Centralizzazione dei processi
L’implementazione della soluzione Microsoft per l’EPM ha permesso di migliorare la comunicazione tra gli utenti della rete e di rendere i processi più trasparenti e visibili, quindi più controllabili. Le informazioni vengono condivise all’interno del team, secondo procedure organizzative e progettuali ben definite. L’utilizzo della soluzione per l’Enterprise Project Management consente di gestire in modo organico tutti gli aspetti organizzativi del progetto, dalla logistica all’amministrazione, rispettando priorità e tempi di realizzazione delle singole attività. “Abbiamo cominciato a lavorare per obiettivi e possiamo controllare la gestione delle risorse dal centro, monitorando in ogni istante dove si trovano le risorse stanziate” spiega il Generale Mauloni. La gestione centralizzata dei progetti permette di ottimizzare l’impiego delle risorse in contesti organizzativi di grandi dimensioni”. L’ Enterprise Project Management è già stato applicato alla realizzazione del progetto Tuscia, che offre ai nuovi allievi della Scuola Allievi Marescialli di Viterbo (che aprirà nella nuova veste il 25 settembre 2005), la possibilità di conseguire, in collaborazione con l’Università della Tuscia, una laurea di primo livello in Scienze dell’Organizzazione.

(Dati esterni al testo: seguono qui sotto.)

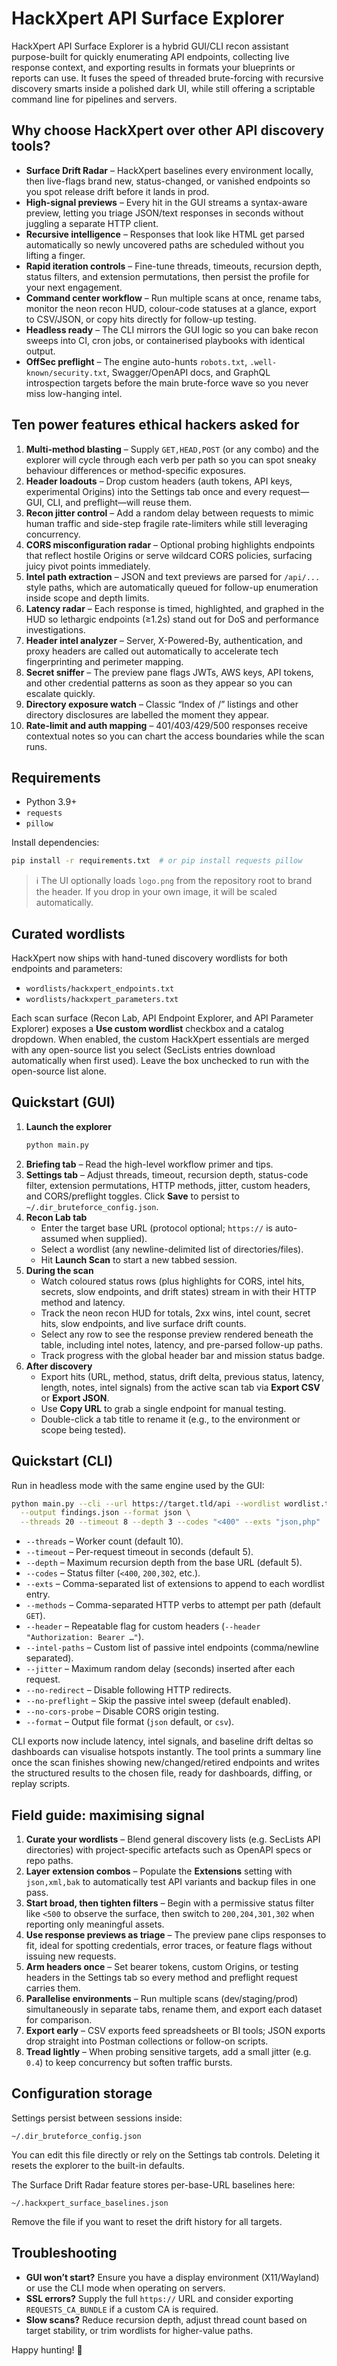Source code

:# HackXpert API Surface Explorer

HackXpert API Surface Explorer is a hybrid GUI/CLI recon assistant purpose-built for quickly enumerating API endpoints, collecting live response context, and exporting results in formats your blueprints or reports can use. It fuses the speed of threaded brute-forcing with recursive discovery smarts inside a polished dark UI, while still offering a scriptable command line for pipelines and servers.

## Why choose HackXpert over other API discovery tools?

* **Surface Drift Radar** – HackXpert baselines every environment locally, then live-flags brand new, status-changed, or vanished endpoints so you spot release drift before it lands in prod.
* **High-signal previews** – Every hit in the GUI streams a syntax-aware preview, letting you triage JSON/text responses in seconds without juggling a separate HTTP client.
* **Recursive intelligence** – Responses that look like HTML get parsed automatically so newly uncovered paths are scheduled without you lifting a finger.
* **Rapid iteration controls** – Fine-tune threads, timeouts, recursion depth, status filters, and extension permutations, then persist the profile for your next engagement.
* **Command center workflow** – Run multiple scans at once, rename tabs, monitor the neon recon HUD, colour-code statuses at a glance, export to CSV/JSON, or copy hits directly for follow-up testing.
* **Headless ready** – The CLI mirrors the GUI logic so you can bake recon sweeps into CI, cron jobs, or containerised playbooks with identical output.
* **OffSec preflight** – The engine auto-hunts `robots.txt`, `.well-known/security.txt`, Swagger/OpenAPI docs, and GraphQL introspection targets before the main brute-force wave so you never miss low-hanging intel.

## Ten power features ethical hackers asked for

1. **Multi-method blasting** – Supply `GET,HEAD,POST` (or any combo) and the explorer will cycle through each verb per path so you can spot sneaky behaviour differences or method-specific exposures.
2. **Header loadouts** – Drop custom headers (auth tokens, API keys, experimental Origins) into the Settings tab once and every request—GUI, CLI, and preflight—will reuse them.
3. **Recon jitter control** – Add a random delay between requests to mimic human traffic and side-step fragile rate-limiters while still leveraging concurrency.
4. **CORS misconfiguration radar** – Optional probing highlights endpoints that reflect hostile Origins or serve wildcard CORS policies, surfacing juicy pivot points immediately.
5. **Intel path extraction** – JSON and text previews are parsed for `/api/...` style paths, which are automatically queued for follow-up enumeration inside scope and depth limits.
6. **Latency radar** – Each response is timed, highlighted, and graphed in the HUD so lethargic endpoints (≥1.2s) stand out for DoS and performance investigations.
7. **Header intel analyzer** – Server, X-Powered-By, authentication, and proxy headers are called out automatically to accelerate tech fingerprinting and perimeter mapping.
8. **Secret sniffer** – The preview pane flags JWTs, AWS keys, API tokens, and other credential patterns as soon as they appear so you can escalate quickly.
9. **Directory exposure watch** – Classic “Index of /” listings and other directory disclosures are labelled the moment they appear.
10. **Rate-limit and auth mapping** – 401/403/429/500 responses receive contextual notes so you can chart the access boundaries while the scan runs.

## Requirements

* Python 3.9+
* `requests`
* `pillow`

Install dependencies:

```bash
pip install -r requirements.txt  # or pip install requests pillow
```

> ℹ️ The UI optionally loads `logo.png` from the repository root to brand the header. If you drop in your own image, it will be scaled automatically.

## Curated wordlists

HackXpert now ships with hand-tuned discovery wordlists for both endpoints and parameters:

* `wordlists/hackxpert_endpoints.txt`
* `wordlists/hackxpert_parameters.txt`

Each scan surface (Recon Lab, API Endpoint Explorer, and API Parameter Explorer) exposes a **Use custom wordlist** checkbox and a catalog dropdown. When enabled, the custom HackXpert essentials are merged with any open-source list you select (SecLists entries download automatically when first used). Leave the box unchecked to run with the open-source list alone.

## Quickstart (GUI)

1. **Launch the explorer**
   ```bash
   python main.py
   ```
2. **Briefing tab** – Read the high-level workflow primer and tips.
3. **Settings tab** – Adjust threads, timeout, recursion depth, status-code filter, extension permutations, HTTP methods, jitter, custom headers, and CORS/preflight toggles. Click **Save** to persist to `~/.dir_bruteforce_config.json`.
4. **Recon Lab tab**
   * Enter the target base URL (protocol optional; `https://` is auto-assumed when supplied).
   * Select a wordlist (any newline-delimited list of directories/files).
   * Hit **Launch Scan** to start a new tabbed session.
5. **During the scan**
   * Watch coloured status rows (plus highlights for CORS, intel hits, secrets, slow endpoints, and drift states) stream in with their HTTP method and latency.
   * Track the neon recon HUD for totals, 2xx wins, intel count, secret hits, slow endpoints, and live surface drift counts.
   * Select any row to see the response preview rendered beneath the table, including intel notes, latency, and pre-parsed follow-up paths.
   * Track progress with the global header bar and mission status badge.
6. **After discovery**
   * Export hits (URL, method, status, drift delta, previous status, latency, length, notes, intel signals) from the active scan tab via **Export CSV** or **Export JSON**.
   * Use **Copy URL** to grab a single endpoint for manual testing.
   * Double-click a tab title to rename it (e.g., to the environment or scope being tested).

## Quickstart (CLI)

Run in headless mode with the same engine used by the GUI:

```bash
python main.py --cli --url https://target.tld/api --wordlist wordlist.txt \
  --output findings.json --format json \
  --threads 20 --timeout 8 --depth 3 --codes "<400" --exts "json,php"
```

* `--threads` – Worker count (default 10).
* `--timeout` – Per-request timeout in seconds (default 5).
* `--depth` – Maximum recursion depth from the base URL (default 5).
* `--codes` – Status filter (`<400`, `200,302`, etc.).
* `--exts` – Comma-separated list of extensions to append to each wordlist entry.
* `--methods` – Comma-separated HTTP verbs to attempt per path (default `GET`).
* `--header` – Repeatable flag for custom headers (`--header "Authorization: Bearer …"`).
* `--intel-paths` – Custom list of passive intel endpoints (comma/newline separated).
* `--jitter` – Maximum random delay (seconds) inserted after each request.
* `--no-redirect` – Disable following HTTP redirects.
* `--no-preflight` – Skip the passive intel sweep (default enabled).
* `--no-cors-probe` – Disable CORS origin testing.
* `--format` – Output file format (`json` default, or `csv`).

CLI exports now include latency, intel signals, and baseline drift deltas so dashboards can visualise hotspots instantly. The tool prints a summary line once the scan finishes showing new/changed/retired endpoints and writes the structured results to the chosen file, ready for dashboards, diffing, or replay scripts.

## Field guide: maximising signal

1. **Curate your wordlists** – Blend general discovery lists (e.g. SecLists API directories) with project-specific artefacts such as OpenAPI specs or repo paths.
2. **Layer extension combos** – Populate the **Extensions** setting with `json,xml,bak` to automatically test API variants and backup files in one pass.
3. **Start broad, then tighten filters** – Begin with a permissive status filter like `<500` to observe the surface, then switch to `200,204,301,302` when reporting only meaningful assets.
4. **Use response previews as triage** – The preview pane clips responses to fit, ideal for spotting credentials, error traces, or feature flags without issuing new requests.
5. **Arm headers once** – Set bearer tokens, custom Origins, or testing headers in the Settings tab so every method and preflight request carries them.
6. **Parallelise environments** – Run multiple scans (dev/staging/prod) simultaneously in separate tabs, rename them, and export each dataset for comparison.
7. **Export early** – CSV exports feed spreadsheets or BI tools; JSON exports drop straight into Postman collections or follow-on scripts.
8. **Tread lightly** – When probing sensitive targets, add a small jitter (e.g. `0.4`) to keep concurrency but soften traffic bursts.

## Configuration storage

Settings persist between sessions inside:

```text
~/.dir_bruteforce_config.json
```

You can edit this file directly or rely on the Settings tab controls. Deleting it resets the explorer to the built-in defaults.

The Surface Drift Radar feature stores per-base-URL baselines here:

```text
~/.hackxpert_surface_baselines.json
```

Remove the file if you want to reset the drift history for all targets.

## Troubleshooting

* **GUI won’t start?** Ensure you have a display environment (X11/Wayland) or use the CLI mode when operating on servers.
* **SSL errors?** Supply the full `https://` URL and consider exporting `REQUESTS_CA_BUNDLE` if a custom CA is required.
* **Slow scans?** Reduce recursion depth, adjust thread count based on target stability, or trim wordlists for higher-value paths.

Happy hunting! 🎯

Tutti gli indicatori in un cruscotto integrato
“La soluzione EPM di Microsoft ci offre un cruscotto integrato con cui monitorare le attività gestite dal Comando”, precisa il Colonnello Rizzo. “Le varie risorse coinvolte aggiornano la reportistica di loro competenza in rete. Il coordinatore del progetto ha quindi un riscontro reale dell’avanzamento delle attività a diversi livelli di dettaglio, il che permette di avere immediata visibilità su eventuali criticità o ritardi e di facilitare l’attività decisionale dei superiori.”
“Dopo una breve fase di formazione sulla soluzione e sulla nuova metodologia operativa il personale ha reagito positivamente al cambiamento, in quanto le risorse vengono responsabilizzate e il lavoro di ciascuno acquista maggiore visibilità - continua il Colonnello Rizzo”.
“La soluzione EPM di Microsoft ci aiuta nella gestione delle attività di progetto, facilita il processo decisionale, consente di evitare attività ripetitive, permette di effettuare simulazioni: sono vantaggi importanti, che abbiamo sfruttato nello sviluppo del nuovo corso Marescialli presso l’Università della Tuscia e che si riveleranno decisivi in diversi progetti di più ampio respiro che il Comando Generale ha in cantiere”, sottolinea il Generale Pomponi. “Il beneficio più importante è la diffusione di una cultura orientata al raggiungimento del risultato: questa soluzione ci aiuta a lavorare per obiettivi, a pianificare, a programmare in maniera standardizzata e sistemica, come il contesto in cui operiamo richiede.” Gli allievi delle Scuole dell’Aeronautica si preparano quindi in un ambiente evoluto dal punto di vista organizzativo e tecnologico. Per molti di loro si avvicina il momento del primo volo sugli addestratori Aermacchi MB 339: sapranno certamente pianificare con il loro istruttore le missioni che li aspettano.